AIM OF THE EXERCISE. A faithful copy is required: retype the records from their first line through the line with "Let’s break it", and omit the pictures.

GIVEN INFORMATION.
______
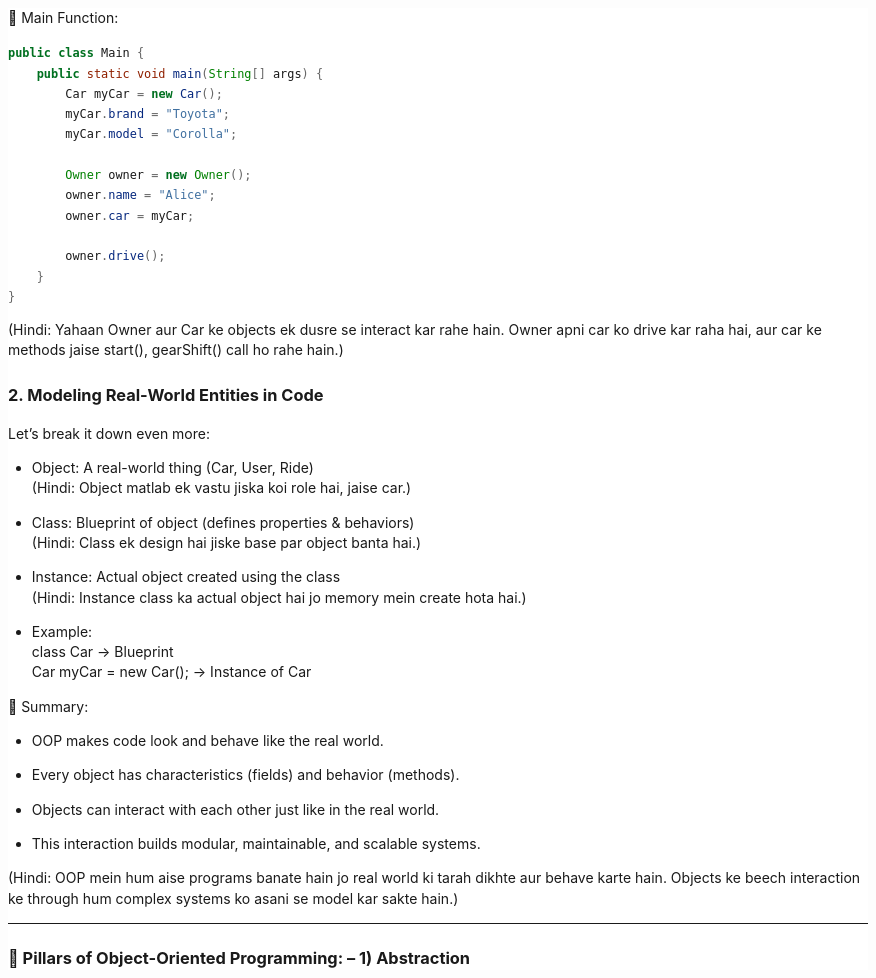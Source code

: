 🔹 Main Function:

```java
public class Main {
    public static void main(String[] args) {
        Car myCar = new Car();
        myCar.brand = "Toyota";
        myCar.model = "Corolla";

        Owner owner = new Owner();
        owner.name = "Alice";
        owner.car = myCar;

        owner.drive();
    }
}
```

(Hindi: Yahaan Owner aur Car ke objects ek dusre se interact kar rahe hain. Owner apni car ko drive kar raha hai, aur car ke methods jaise start(), gearShift() call ho rahe hain.)

### 2\. Modeling Real-World Entities in Code

Let’s break it down even more:

* Object: A real-world thing (Car, User, Ride)  
    (Hindi: Object matlab ek vastu jiska koi role hai, jaise car.)
    
* Class: Blueprint of object (defines properties & behaviors)  
    (Hindi: Class ek design hai jiske base par object banta hai.)
    
* Instance: Actual object created using the class  
    (Hindi: Instance class ka actual object hai jo memory mein create hota hai.)
    
* Example:  
    class Car → Blueprint  
    Car myCar = new Car(); → Instance of Car
    

📌 Summary:

* OOP makes code look and behave like the real world.
    
* Every object has characteristics (fields) and behavior (methods).
    
* Objects can interact with each other just like in the real world.
    
* This interaction builds modular, maintainable, and scalable systems.
    

(Hindi: OOP mein hum aise programs banate hain jo real world ki tarah dikhte aur behave karte hain. Objects ke beech interaction ke through hum complex systems ko asani se model kar sakte hain.)

---

### 💠 Pillars of Object-Oriented Programming: – 1) Abstraction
______
COMPLETED TASK.
Source code

: 🔹 Main Function:

```java
public class Main {
    public static void main(String[] args) {
        Car myCar = new Car();
        myCar.brand = "Toyota";
        myCar.model = "Corolla";

        Owner owner = new Owner();
        owner.name = "Alice";
        owner.car = myCar;

        owner.drive();
    }
}
```

(Hindi: Yahaan Owner aur Car ke objects ek dusre se interact kar rahe hain. Owner apni car ko drive kar raha hai, aur car ke methods jaise start(), gearShift() call ho rahe hain.)

### 2\. Modeling Real-World Entities in Code

Let’s break it down even more:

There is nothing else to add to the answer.